Kendine Ait Bir Oda (A Room of One’s Own)
-Virginia Woolf, 1929
Tür: Deneme, Uzun Makale
Yayınevi: Koridor Yayıncılık, 2017
Kendine Ait Bir Oda, kadınların edebiyat dünyasındaki yerini ve toplumsal eşitsizlikleri ele alan çığır açıcı bir feminist metindir. Woolf, kadınların yaratıcı özgürlüğe sahip olabilmesi için ekonomik bağımsızlığa ve “kendilerine ait bir oda”ya ihtiyaç duyduklarını savunur.

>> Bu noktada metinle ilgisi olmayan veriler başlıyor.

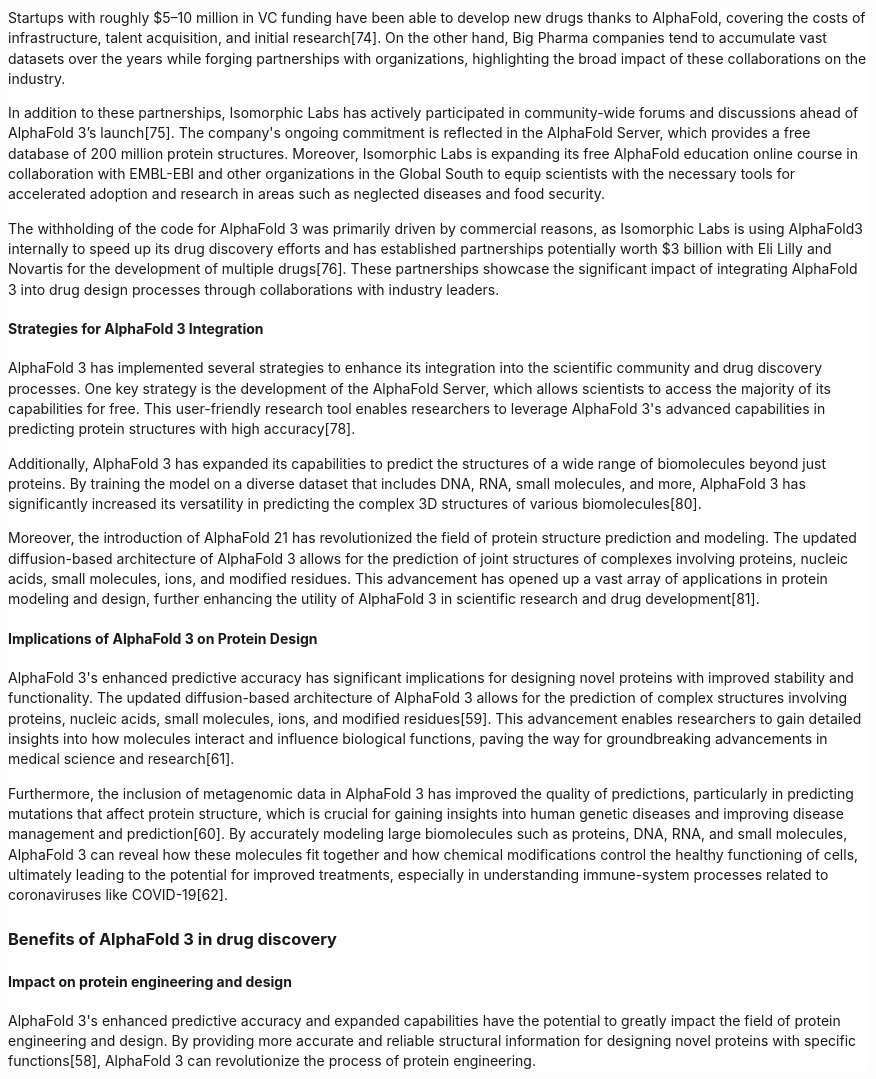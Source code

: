 Startups with roughly $5–10 million in VC funding have been able to develop new drugs thanks to AlphaFold, covering the costs of infrastructure, talent acquisition, and initial research[74]. On the other hand, Big Pharma companies tend to accumulate vast datasets over the years while forging partnerships with organizations, highlighting the broad impact of these collaborations on the industry.

In addition to these partnerships, Isomorphic Labs has actively participated in community-wide forums and discussions ahead of AlphaFold 3’s launch[75]. The company's ongoing commitment is reflected in the AlphaFold Server, which provides a free database of 200 million protein structures. Moreover, Isomorphic Labs is expanding its free AlphaFold education online course in collaboration with EMBL-EBI and other organizations in the Global South to equip scientists with the necessary tools for accelerated adoption and research in areas such as neglected diseases and food security.

The withholding of the code for AlphaFold 3 was primarily driven by commercial reasons, as Isomorphic Labs is using AlphaFold3 internally to speed up its drug discovery efforts and has established partnerships potentially worth $3 billion with Eli Lilly and Novartis for the development of multiple drugs[76]. These partnerships showcase the significant impact of integrating AlphaFold 3 into drug design processes through collaborations with industry leaders.
#### Strategies for AlphaFold 3 Integration
AlphaFold 3 has implemented several strategies to enhance its integration into the scientific community and drug discovery processes. One key strategy is the development of the AlphaFold Server, which allows scientists to access the majority of its capabilities for free. This user-friendly research tool enables researchers to leverage AlphaFold 3's advanced capabilities in predicting protein structures with high accuracy[78].

Additionally, AlphaFold 3 has expanded its capabilities to predict the structures of a wide range of biomolecules beyond just proteins. By training the model on a diverse dataset that includes DNA, RNA, small molecules, and more, AlphaFold 3 has significantly increased its versatility in predicting the complex 3D structures of various biomolecules[80].

Moreover, the introduction of AlphaFold 21 has revolutionized the field of protein structure prediction and modeling. The updated diffusion-based architecture of AlphaFold 3 allows for the prediction of joint structures of complexes involving proteins, nucleic acids, small molecules, ions, and modified residues. This advancement has opened up a vast array of applications in protein modeling and design, further enhancing the utility of AlphaFold 3 in scientific research and drug development[81].
#### Implications of AlphaFold 3 on Protein Design
AlphaFold 3's enhanced predictive accuracy has significant implications for designing novel proteins with improved stability and functionality. The updated diffusion-based architecture of AlphaFold 3 allows for the prediction of complex structures involving proteins, nucleic acids, small molecules, ions, and modified residues[59]. This advancement enables researchers to gain detailed insights into how molecules interact and influence biological functions, paving the way for groundbreaking advancements in medical science and research[61].

Furthermore, the inclusion of metagenomic data in AlphaFold 3 has improved the quality of predictions, particularly in predicting mutations that affect protein structure, which is crucial for gaining insights into human genetic diseases and improving disease management and prediction[60]. By accurately modeling large biomolecules such as proteins, DNA, RNA, and small molecules, AlphaFold 3 can reveal how these molecules fit together and how chemical modifications control the healthy functioning of cells, ultimately leading to the potential for improved treatments, especially in understanding immune-system processes related to coronaviruses like COVID-19[62].
### Benefits of AlphaFold 3 in drug discovery

#### Impact on protein engineering and design
AlphaFold 3's enhanced predictive accuracy and expanded capabilities have the potential to greatly impact the field of protein engineering and design. By providing more accurate and reliable structural information for designing novel proteins with specific functions[58], AlphaFold 3 can revolutionize the process of protein engineering.
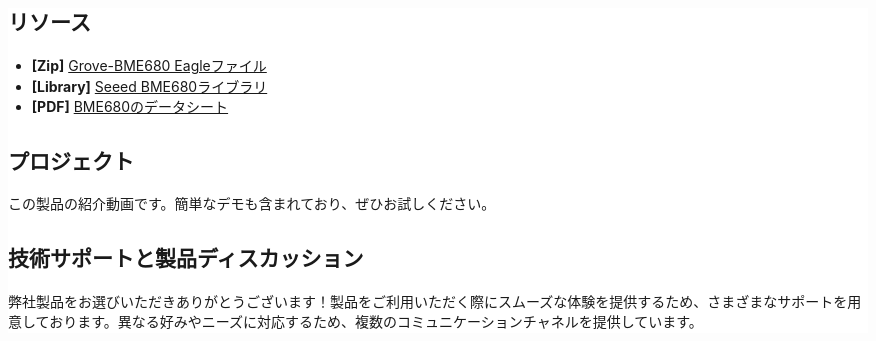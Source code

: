 <div className="altium-ecad-viewer" data-project-src="https://files.seeedstudio.com/wiki/Grove-Temperature-Humidity-Pressure-Gas-Sensor_BME680/res/Grove-Temperature-Humidity-Pressure-and-Gas-Sensor_BME680.zip" style={{borderRadius: '0px 0px 4px 4px', height: 500, borderStyle: 'solid', borderWidth: 1, borderColor: 'rgb(241, 241, 241)', overflow: 'hidden', maxWidth: 1280, maxHeight: 700, boxSizing: 'border-box'}}>
</div>

## リソース

- **[Zip]** [Grove-BME680 Eagleファイル](https://files.seeedstudio.com/wiki/Grove-Temperature-Humidity-Pressure-Gas-Sensor_BME680/res/Grove-Temperature-Humidity-Pressure-and-Gas-Sensor_BME680.zip)
- **[Library]** [Seeed BME680ライブラリ](https://github.com/Seeed-Studio/Seeed_BME680)
- **[PDF]** [BME680のデータシート](https://files.seeedstudio.com/wiki/Grove-Temperature-Humidity-Pressure-Gas-Sensor_BME680/res/BME680.pdf)

## プロジェクト

この製品の紹介動画です。簡単なデモも含まれており、ぜひお試しください。

<iframe width="560" height="315" src="https://www.youtube.com/embed/O3oHtW2TlXY?rel=0" frameborder="0" allow="autoplay; encrypted-media" allowfullscreen></iframe>

## 技術サポートと製品ディスカッション

弊社製品をお選びいただきありがとうございます！製品をご利用いただく際にスムーズな体験を提供するため、さまざまなサポートを用意しております。異なる好みやニーズに対応するため、複数のコミュニケーションチャネルを提供しています。

<div class="button_tech_support_container">
<a href="https://forum.seeedstudio.com/" class="button_forum"></a> 
<a href="https://www.seeedstudio.com/contacts" class="button_email"></a>
</div>

<div class="button_tech_support_container">
<a href="https://discord.gg/eWkprNDMU7" class="button_discord"></a> 
<a href="https://github.com/Seeed-Studio/wiki-documents/discussions/69" class="button_discussion"></a>
</div>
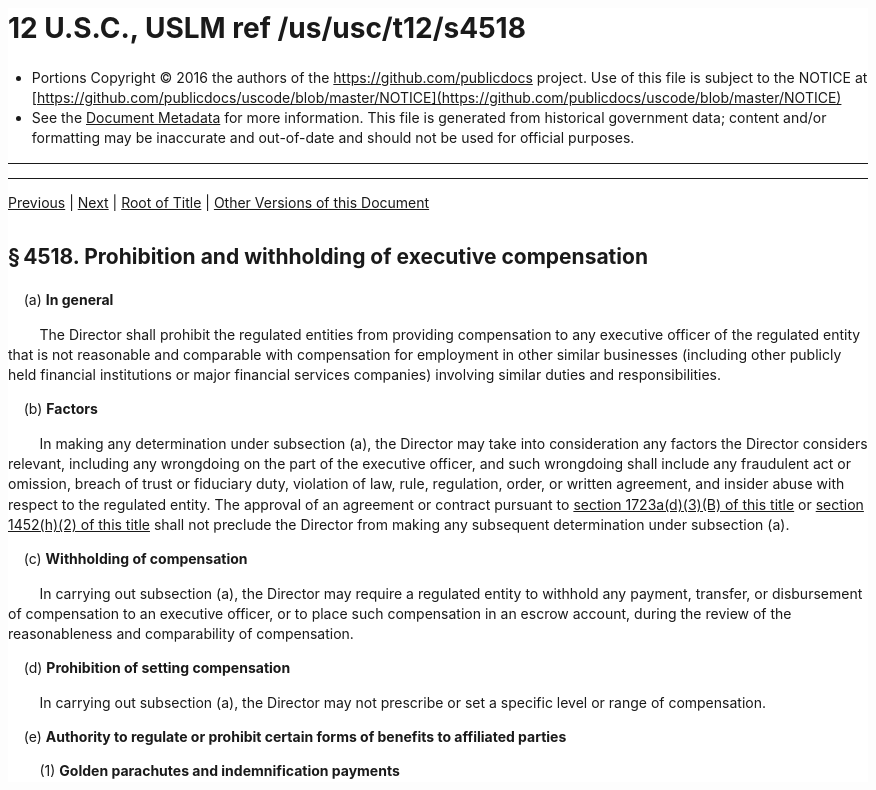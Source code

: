 ---
---

# 12 U.S.C., USLM ref /us/usc/t12/s4518

* Portions Copyright © 2016 the authors of the https://github.com/publicdocs project.
  Use of this file is subject to the NOTICE at [https://github.com/publicdocs/uscode/blob/master/NOTICE](https://github.com/publicdocs/uscode/blob/master/NOTICE)
* See the [Document Metadata](././../../../../../..//README.md) for more information.
  This file is generated from historical government data; content and/or formatting may be inaccurate and out-of-date and should not be used for official purposes.

----------
----------

[Previous](./../../../../../..//us/usc/t12/ch46/schI/ptA/m__us_usc_t12_s4517.md) | [Next](./../../../../../..//us/usc/t12/ch46/schI/ptA/m__us_usc_t12_s4518a.md) | [Root of Title](./../../../../../../) | [Other Versions of this Document](https://publicdocs.github.io/go/links?ns=uslm&ref=%2Fus%2Fusc%2Ft12%2Fs4518)

## § 4518. Prohibition and withholding of executive compensation

    (a) __In general__ 

        The Director shall prohibit the regulated entities from providing compensation to any executive officer of the regulated entity that is not reasonable and comparable with compensation for employment in other similar businesses (including other publicly held financial institutions or major financial services companies) involving similar duties and responsibilities.

    (b) __Factors__ 

        In making any determination under subsection (a), the Director may take into consideration any factors the Director considers relevant, including any wrongdoing on the part of the executive officer, and such wrongdoing shall include any fraudulent act or omission, breach of trust or fiduciary duty, violation of law, rule, regulation, order, or written agreement, and insider abuse with respect to the regulated entity. The approval of an agreement or contract pursuant to [section 1723a(d)(3)(B) of this title][/us/usc/t12/s1723a/d/3/B] or [section 1452(h)(2) of this title][/us/usc/t12/s1452/h/2] shall not preclude the Director from making any subsequent determination under subsection (a).

    (c) __Withholding of compensation__ 

        In carrying out subsection (a), the Director may require a regulated entity to withhold any payment, transfer, or disbursement of compensation to an executive officer, or to place such compensation in an escrow account, during the review of the reasonableness and comparability of compensation.

    (d) __Prohibition of setting compensation__ 

        In carrying out subsection (a), the Director may not prescribe or set a specific level or range of compensation.

    (e) __Authority to regulate or prohibit certain forms of benefits to affiliated parties__ 

        (1) __Golden parachutes and indemnification payments__ 


[/us/usc/t12/s1723a/d/3/B]: https://publicdocs.github.io/go/links?ns=uslm&ref=%2Fus%2Fusc%2Ft12%2Fs1723a%2Fd%2F3%2FB
[/us/usc/t12/s1452/h/2]: https://publicdocs.github.io/go/links?ns=uslm&ref=%2Fus%2Fusc%2Ft12%2Fs1452%2Fh%2F2
[/us/usc/t26/s401]: https://publicdocs.github.io/go/links?ns=uslm&ref=%2Fus%2Fusc%2Ft26%2Fs401
[/us/pl/102/550/tXIII]: https://publicdocs.github.io/go/links?ns=uslm&ref=%2Fus%2Fpl%2F102%2F550%2FtXIII
[/us/stat/106/3949]: https://publicdocs.github.io/go/links?ns=uslm&ref=%2Fus%2Fstat%2F106%2F3949
[/us/pl/110/289/dA/tI]: https://publicdocs.github.io/go/links?ns=uslm&ref=%2Fus%2Fpl%2F110%2F289%2FdA%2FtI
[/us/stat/122/2678]: https://publicdocs.github.io/go/links?ns=uslm&ref=%2Fus%2Fstat%2F122%2F2678
[/us/pl/110/289]: https://publicdocs.github.io/go/links?ns=uslm&ref=%2Fus%2Fpl%2F110%2F289
[/us/pl/110/289]: https://publicdocs.github.io/go/links?ns=uslm&ref=%2Fus%2Fpl%2F110%2F289
[/us/pl/110/289]: https://publicdocs.github.io/go/links?ns=uslm&ref=%2Fus%2Fpl%2F110%2F289
[/us/pl/110/289]: https://publicdocs.github.io/go/links?ns=uslm&ref=%2Fus%2Fpl%2F110%2F289
[/us/pl/114/93]: https://publicdocs.github.io/go/links?ns=uslm&ref=%2Fus%2Fpl%2F114%2F93
[/us/stat/129/1310]: https://publicdocs.github.io/go/links?ns=uslm&ref=%2Fus%2Fstat%2F129%2F1310
[/us/usc/t12/s4518a]: https://publicdocs.github.io/go/links?ns=uslm&ref=%2Fus%2Fusc%2Ft12%2Fs4518a
[/us/usc/t12/s4617]: https://publicdocs.github.io/go/links?ns=uslm&ref=%2Fus%2Fusc%2Ft12%2Fs4617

Eser, tarih boyunca kadınların eğitim alanındaki dışlanmışlığını sorguluyor ve kadınlara sunulan sınırlı imkanları gözler önüne seriyor. Deneme türünde yazılmış olan kitap, sadece edebiyat üzerine değil, aynı zamanda toplumsal cinsiyet, güç ve bağımsızlık konularında da derin bir düşünsel tartışma sunuyor.
“Kadının varlığına katlanamayan zihniyet; elbette onun yazmasına, okumasına, düşünmesine de karşıdır.”

Küçük Kadınlar (Little Women)
-Louisa May Alcott, 1868
Tür: Bildungsroman*
Yayınevi: Türkiye İş Bankası Kültür Yayınları, 2020
Amerika’daki İç Savaş döneminde geçen kitapta 4 kız kardeş anlatılıyor. Birbirlerinden çok farklı dünya görüşü olan kardeşlerin kendilerince hayatta kalma çabalarını, umuda tutunmalarını okuyoruz. Aile ilişkilerini, dostluğu ve umudu aktaran keyifli, içinizi ısıtacak bir kitap. Kardeşlerin hayatına kapılıp kendileriyle bir yolculuğa daha çıkmak isterseniz, devam kitabı olan “İyi Eşler”i listenize eklemeyi unutmayın.
“Çünkü çalışmak en büyük teselli kaynağıdır. Çalışın ve umutla yaşayın.”
*Bildungsroman: Türkçede genellikle oluşum romanı olarak geçer. Ana karakterin çocukluktan yetişkinliğe, hayata karşı psikolojik ve ahlaki gelişimini konu alır. Karakteristik değişim önemli rol taşır.